More HBO Boxing PPV boss Mark Taffet believes Tyson Fury’s third fight against Deontay Wilder could be a box-office smash despite the feared economic impact of COVID-19.
The global pandemic has shut down the world of sport since mid-March and boxing is just one of the areas to suffer. Fury had been due to face Wilder in July but they will now not complete their trilogy until October or November at the earliest.
Top Rank supremo Bob Arum, who promotes Fury along with Frank Warren, had been hopeful the Wilder rematch – which took place in Las Vegas in February – would top 2m buys with the combined might of ESPN and Fox to promote it. However it netted out at around the 800,000 mark.
But Taffet, who was senior vice-president of sports operations and PPV at HBO and oversaw blockbuster events such as Mayweather/Pacquiao (which generated a record 4.6m buys in 2015) and Mayweather/De La Hoya (which generated the previous record of 2.4m buys in 2007), still thinks there is great potential in a third fight.
Taffet – who is now manager to Claressa Shields – told BoxingScene: “They can potentially double the numbers the next time they fight. I think the expectations by many people was that the fight would perform better, yet, it was another great reminder about the importance of the sport being available broadly. Giving PPV projections works against negotiations. When you raise the stakes and set the bar too high with the media, you set yourself up for failure for not meeting expectations, even though you do extremely well.”
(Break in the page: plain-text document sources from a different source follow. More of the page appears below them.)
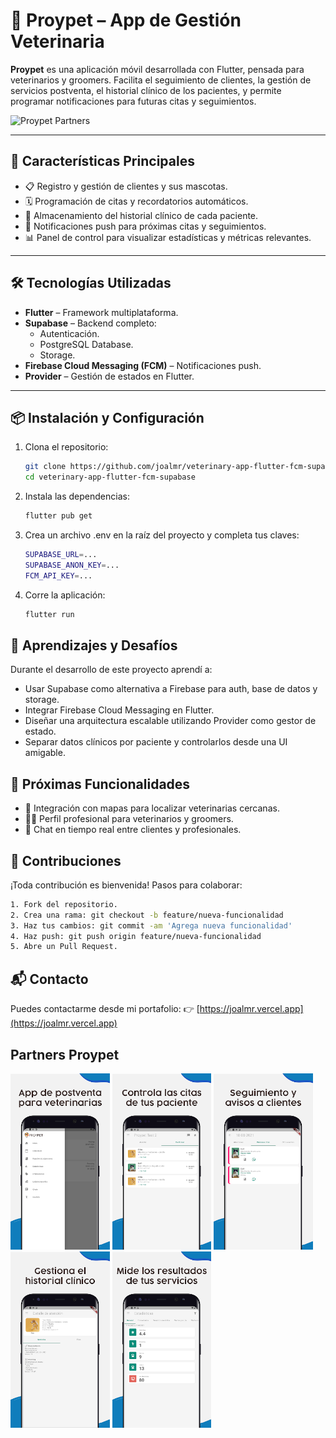 # 🐾 Proypet – App de Gestión Veterinaria

**Proypet** es una aplicación móvil desarrollada con Flutter, pensada para veterinarios y groomers. Facilita el seguimiento de clientes, la gestión de servicios postventa, el historial clínico de los pacientes, y permite programar notificaciones para futuras citas y seguimientos.

![Proypet Partners](./assets/images/proypet_partners.png)

---

## 🚀 Características Principales

- 📋 Registro y gestión de clientes y sus mascotas.
- 🗓️ Programación de citas y recordatorios automáticos.
- 🧾 Almacenamiento del historial clínico de cada paciente.
- 🔔 Notificaciones push para próximas citas y seguimientos.
- 📊 Panel de control para visualizar estadísticas y métricas relevantes.

---

## 🛠️ Tecnologías Utilizadas

- **Flutter** – Framework multiplataforma.
- **Supabase** – Backend completo:
  - Autenticación.
  - PostgreSQL Database.
  - Storage.
- **Firebase Cloud Messaging (FCM)** – Notificaciones push.
- **Provider** – Gestión de estados en Flutter.

---

## 📦 Instalación y Configuración

1. Clona el repositorio:

   ```bash
   git clone https://github.com/joalmr/veterinary-app-flutter-fcm-supabase.git
   cd veterinary-app-flutter-fcm-supabase
   ```

2. Instala las dependencias:

   ```bash
   flutter pub get
   ```

3. Crea un archivo .env en la raíz del proyecto y completa tus claves:

   ```bash
   SUPABASE_URL=...
   SUPABASE_ANON_KEY=...
   FCM_API_KEY=...
   ```

4. Corre la aplicación:

   ```bash
   flutter run
   ```

## 🧠 Aprendizajes y Desafíos
Durante el desarrollo de este proyecto aprendí a:
- Usar Supabase como alternativa a Firebase para auth, base de datos y storage.
- Integrar Firebase Cloud Messaging en Flutter.
- Diseñar una arquitectura escalable utilizando Provider como gestor de estado.
- Separar datos clínicos por paciente y controlarlos desde una UI amigable.

## 🔮 Próximas Funcionalidades
- 📍 Integración con mapas para localizar veterinarias cercanas.
- 🧑‍⚕️ Perfil profesional para veterinarios y groomers.
- 💬 Chat en tiempo real entre clientes y profesionales.

## 🤝 Contribuciones
¡Toda contribución es bienvenida!
Pasos para colaborar:
   ```bash
   1. Fork del repositorio.
   2. Crea una rama: git checkout -b feature/nueva-funcionalidad
   3. Haz tus cambios: git commit -am 'Agrega nueva funcionalidad'
   4. Haz push: git push origin feature/nueva-funcionalidad
   5. Abre un Pull Request.
   ```

## 📬 Contacto
Puedes contactarme desde mi portafolio:
👉 [https://joalmr.vercel.app](https://joalmr.vercel.app)

## Partners Proypet

<img src="./assets/1.png" 
alt="Proypet Partners" 
width="auto" 
height="282" 
/>
<img src="./assets/2.png" 
alt="Proypet Partners" 
width="auto" 
height="282" 
/>
<img src="./assets/3.png" 
alt="Proypet Partners" 
width="auto" 
height="282" 
/>
<img src="./assets/4.png" 
alt="Proypet Partners" 
width="auto" 
height="282" 
/>
<img src="./assets/5.png" 
alt="Proypet Partners" 
width="auto" 
height="282" 
/>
Taffet, who was the mastermind of HBO’s incredible PPV strategy for around a quarter of a century, even used to phone his brothers to give him a gauge on how big a promotion could be.
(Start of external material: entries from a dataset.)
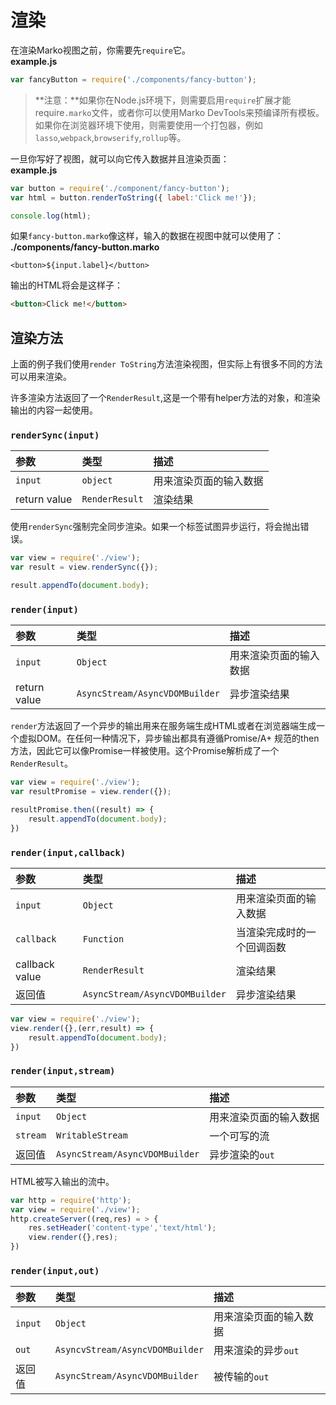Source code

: # 渲染 

在渲染Marko视图之前，你需要先`require`它。  
**example.js**

```js
var fancyButton = require('./components/fancy-button');
```

> **注意：**如果你在Node.js环境下，则需要启用`require`扩展才能require`.marko`文件，或者你可以使用Marko DevTools来预编译所有模板。如果你在浏览器环境下使用，则需要使用一个打包器，例如`lasso`,`webpack`,`browserify`,`rollup`等。

一旦你写好了视图，就可以向它传入数据并且渲染页面：  
**example.js**

```js
var button = require('./component/fancy-button');
var html = button.renderToString({ label:'Click me!'});

console.log(html);
```

如果`fancy-button.marko`像这样，输入的数据在视图中就可以使用了：  
**./components/fancy-button.marko**

```marko
<button>${input.label}</button>
```

输出的HTML将会是这样子：

```html
<button>Click me!</button>
```

## 渲染方法 
上面的例子我们使用`render ToString`方法渲染视图，但实际上有很多不同的方法可以用来渲染。

许多渲染方法返回了一个`RenderResult`,这是一个带有helper方法的对象，和渲染输出的内容一起使用。

### `renderSync(input)` 
| 参数 | 类型 | 描述 |
| :--- | :--- | :--- |
| `input` | `object` | 用来渲染页面的输入数据 |
| return value | `RenderResult` | 渲染结果 |

使用`renderSync`强制完全同步渲染。如果一个标签试图异步运行，将会抛出错误。

```js
var view = require('./view');
var result = view.renderSync({});

result.appendTo(document.body);
```

### `render(input)` 

| 参数 | 类型 | 描述 |
| :--- | :--- | :--- |
| `input` | `Object` | 用来渲染页面的输入数据 |
| return value | `AsyncStream/AsyncVDOMBuilder` | 异步渲染结果 |

`render`方法返回了一个异步的输出用来在服务端生成HTML或者在浏览器端生成一个虚拟DOM。在任何一种情况下，异步输出都具有遵循Promise/A+ 规范的then方法，因此它可以像Promise一样被使用。这个Promise解析成了一个`RenderResult`。

```js
var view = require('./view');
var resultPromise = view.render({});

resultPromise.then((result) => {
	result.appendTo(document.body);
})
```

### `render(input,callback)`

| 参数 | 类型 | 描述 |
| :--- | :--- | :--- |
| `input` | `Object` | 用来渲染页面的输入数据 |
| `callback` | `Function` | 当渲染完成时的一个回调函数 |
| callback value | `RenderResult` | 渲染结果 |
| 返回值 | `AsyncStream/AsyncVDOMBuilder` | 异步渲染结果 |

```js
var view = require('./view');
view.render({},(err,result) => {
	result.appendTo(document.body);
})
```

### `render(input,stream)`
| 参数 | 类型 | 描述 |
| :--- | :--- | :--- |
| `input` | `Object` | 用来渲染页面的输入数据 |
| `stream` | `WritableStream` | 一个可写的流 |
| 返回值 | `AsyncStream/AsyncVDOMBuilder` | 异步渲染的`out` |

HTML被写入输出的流中。

```js
var http = require('http');
var view = require('./view');
http.createServer((req,res) = > {
	res.setHeader('content-type','text/html');
	view.render({},res);
})
```

### `render(input,out)` 

| 参数 | 类型 | 描述 |
| :--- | :--- | :--- |
| `input` | `Object` | 用来渲染页面的输入数据 |
| `out` | `AsyncvStream/AsyncVDOMBuilder` | 用来渲染的异步`out` |
| 返回值 | `AsyncStream/AsyncVDOMBuilder` | 被传输的`out` |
“I would ask them, ‘are you watching the fight Saturday.’ If they said, ‘yes’ I knew we had 1.5 million buys. If they said ‘no’ I knew we would struggle.”
While the impact on the global economy from COVID-19 appears to be disastrous, Taffet doesn’t believe it will stop boxing fans from paying for what they see as a premium product.
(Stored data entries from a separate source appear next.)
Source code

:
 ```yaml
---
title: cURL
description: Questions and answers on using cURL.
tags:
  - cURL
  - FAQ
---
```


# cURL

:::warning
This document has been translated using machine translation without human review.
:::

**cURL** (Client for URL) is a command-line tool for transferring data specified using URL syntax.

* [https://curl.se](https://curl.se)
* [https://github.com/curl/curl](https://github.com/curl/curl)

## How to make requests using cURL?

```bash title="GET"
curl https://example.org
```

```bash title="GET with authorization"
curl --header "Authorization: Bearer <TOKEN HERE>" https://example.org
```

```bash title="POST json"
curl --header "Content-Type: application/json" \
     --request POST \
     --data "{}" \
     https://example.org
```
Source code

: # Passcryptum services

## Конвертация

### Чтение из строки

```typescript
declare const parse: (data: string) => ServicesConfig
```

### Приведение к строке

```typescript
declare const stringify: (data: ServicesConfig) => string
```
“You have to let the fighters build, and then expose them,” he said.
“Their last fight (Fury vs Wilder) was a great one, and it ended up being seen by large audiences, even on a delayed basis. People think PPV is easy until they do it. 20/20 hindsight proves how difficult it is to convince people that they should stay home and spend good money that they work hard for to watch a boxing match.